I don't know what accounts for the difference; perhaps there is a solution that is fast in both versions.
Update 2: Ed Morton (in the comments) has verified that gsub is responsible for the slow running time in gawk, could not find a workaround, and has filed a bug report with the maintainers.
function loop(n){
for(i=1;i<=n;i++) s = s "x";
return s;
}
function repl(n){
s = sprintf("%*s", n, "");
gsub(/ /, "x", s);
return s;
}
function recStack(n, h){
switch( n ){
case 0:
return "";
default:
if( n % 2 == 1 ){
h = recStack( int((n-1)/2) )
return h h "x";
} else {
h = recStack( int(n/2) )
return h h;
}
}
}
function recStackIf(n, h){
if( n == 0 ) return "";
if( n % 2 == 1 ){
h = recStackIf( int((n-1)/2) ); # create first half
return h h "x"; # duplicate + one "x"
} else {
h = recStackIf( int(n/2) ); # create first half
return h h; # duplicate
}
}
function recArray(n, h, n2){
if( n in a ) return a[n];
switch( n ){
case 0:
return a[0] = "";
default:
if( n % 2 == 1 ){
n2 = int((n-1)/2);
h = recArray( n2 );
return a[n] = h h "x";
} else {
n2 = int(n/2);
h = recArray( n2 );
return a[n] = h h;
}
}
}
function recArrayIf(n, h, n2){
if( n in a ) return a[n];
if( n == 0 ) return a[0] = "";
if( n % 2 == 1 ){
n2 = int((n-1)/2);
h = recArrayIf( n2 );
return a[n] = h h "x";
} else {
n2 = int(n/2);
h = recArrayIf( n2 );
return a[n] = h h;
}
}
function concat(n){
exponent = log(n)/log(2)
m = int(exponent) # floor
m += (m < exponent ? 1 : 0) # ceiling
s = "x"
for (i=1; i<=m; i++) {
s = s s
}
s = substr(s,1,n)
return s
}
BEGIN {
switch( F ){
case "recStack":
xxx = recStack( 100000000 );
break;
case "recStackIf":
xxx = recStackIf( 100000000 );
break;
case "recArray":
xxx = recArray( 100000000 );
break;
case "recArrayIf":
xxx = recArrayIf( 100000000 );
break;
case "loop":
xxx = loop( 100000000 );
break;
case "repl":
xxx = repl( 100000000 );
break;
case "concat":
xxx = concat( 100000000 );
break;
}
print length(xxx);
## xloop = loop(100000000 );
## if( xxx == xloop ) print "Match";
}
Times are:
# loop : real 0m5,405s, user 0m5,243s, sys 0m0,160s
# repl : real 0m7,670s, user 0m7,506s, sys 0m0,164s
# recArray: real 0m0,302s, user 0m0,141s, sys 0m0,161s
# recArrayIf: real 0m0,309s, user 0m0,168s, sys 0m0,141s
# recStack: real 0m0,316s, user 0m0,124s, sys 0m0,192s
# recStackIf: real 0m0,305s, user 0m0,152s, sys 0m0,152s
# concat: real 0m0,664s, user 0m0,300s, sys 0m0,364s
There's not much difference between the 5 versions of binary decomposition: a bunch of heap memory is used in all cases.

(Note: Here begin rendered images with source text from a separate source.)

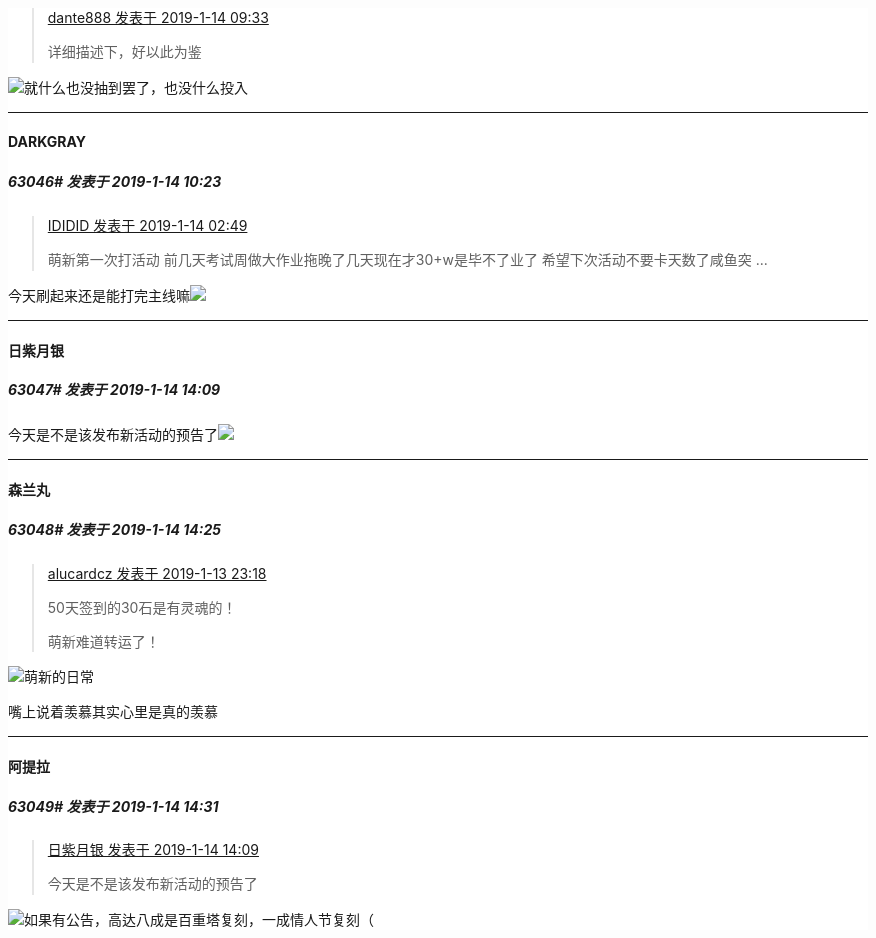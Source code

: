 <blockquote><a href="httphttps://bbs.saraba1st.com/2b/forum.php?mod=redirect&amp;goto=findpost&amp;pid=42266263&amp;ptid=1085254" target="_blank">dante888 发表于 2019-1-14 09:33</a>

详细描述下，好以此为鉴</blockquote>
<img src="https://static.saraba1st.com/image/smiley/face2017/002.png" referrerpolicy="no-referrer">就什么也没抽到罢了，也没什么投入


*****

####  DARKGRAY  
##### 63046#       发表于 2019-1-14 10:23


<blockquote><a href="httphttps://bbs.saraba1st.com/2b/forum.php?mod=redirect&amp;goto=findpost&amp;pid=42264971&amp;ptid=1085254" target="_blank">IDIDID 发表于 2019-1-14 02:49</a>

萌新第一次打活动 前几天考试周做大作业拖晚了几天现在才30+w是毕不了业了 希望下次活动不要卡天数了咸鱼突 ...</blockquote>
今天刷起来还是能打完主线嘛<img src="https://static.saraba1st.com/image/smiley/face2017/042.png" referrerpolicy="no-referrer">


*****

####  日紫月银  
##### 63047#       发表于 2019-1-14 14:09


今天是不是该发布新活动的预告了<img src="https://static.saraba1st.com/image/smiley/face2017/048.png" referrerpolicy="no-referrer">


*****

####  森兰丸  
##### 63048#       发表于 2019-1-14 14:25


<blockquote><a href="httphttps://bbs.saraba1st.com/2b/forum.php?mod=redirect&amp;goto=findpost&amp;pid=42263501&amp;ptid=1085254" target="_blank">alucardcz 发表于 2019-1-13 23:18</a>

50天签到的30石是有灵魂的！

萌新难道转运了！</blockquote>
<img src="https://static.saraba1st.com/image/smiley/face2017/067.png" referrerpolicy="no-referrer">萌新的日常


嘴上说着羡慕其实心里是真的羡慕


*****

####  阿提拉  
##### 63049#       发表于 2019-1-14 14:31


<blockquote><a href="httphttps://bbs.saraba1st.com/2b/forum.php?mod=redirect&amp;goto=findpost&amp;pid=42269891&amp;ptid=1085254" target="_blank">日紫月银 发表于 2019-1-14 14:09</a>

今天是不是该发布新活动的预告了</blockquote>
<img src="https://static.saraba1st.com/image/smiley/face2017/037.png" referrerpolicy="no-referrer">如果有公告，高达八成是百重塔复刻，一成情人节复刻（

Having the global array hang around until the end of all times isn't good and therefore I'd prefer either stack version.
wlaun#terra:/tmp$ gawk -V
GNU Awk 5.0.1, API: 2.0 (GNU MPFR 4.0.2, GNU MP 6.2.0)
wlaun#terra:/tmp$ lscpu
Architecture: x86_64
CPU op-mode(s): 32-bit, 64-bit
Note that the above timing has been done with a statement printing the resulting string's length, which adds about 0.2 s to each version. Also, /usr/bin/time isn't reliable. Here are the relative "real" values from time without the print length(xxx):
# loop: 0m5,248s
# repl: 0m7,705s
# recStack: 0m0,103s
# recStackIf: 0m0,097s
# recArray: 0m0,103s
# recArrayIf: 0m0,099s
# concat: 0m0,455s
Added on request of Ed Morton:
Why is any of the recursive functions faster than any of the linear functions that iterate over O(N) elements? (The "O(N)" is the "big oh" symbol and is used to indicate a value that is N, possibly multiplied and/or incremented by some constant. A circle's circumference is O(r), it's area is O(r²).)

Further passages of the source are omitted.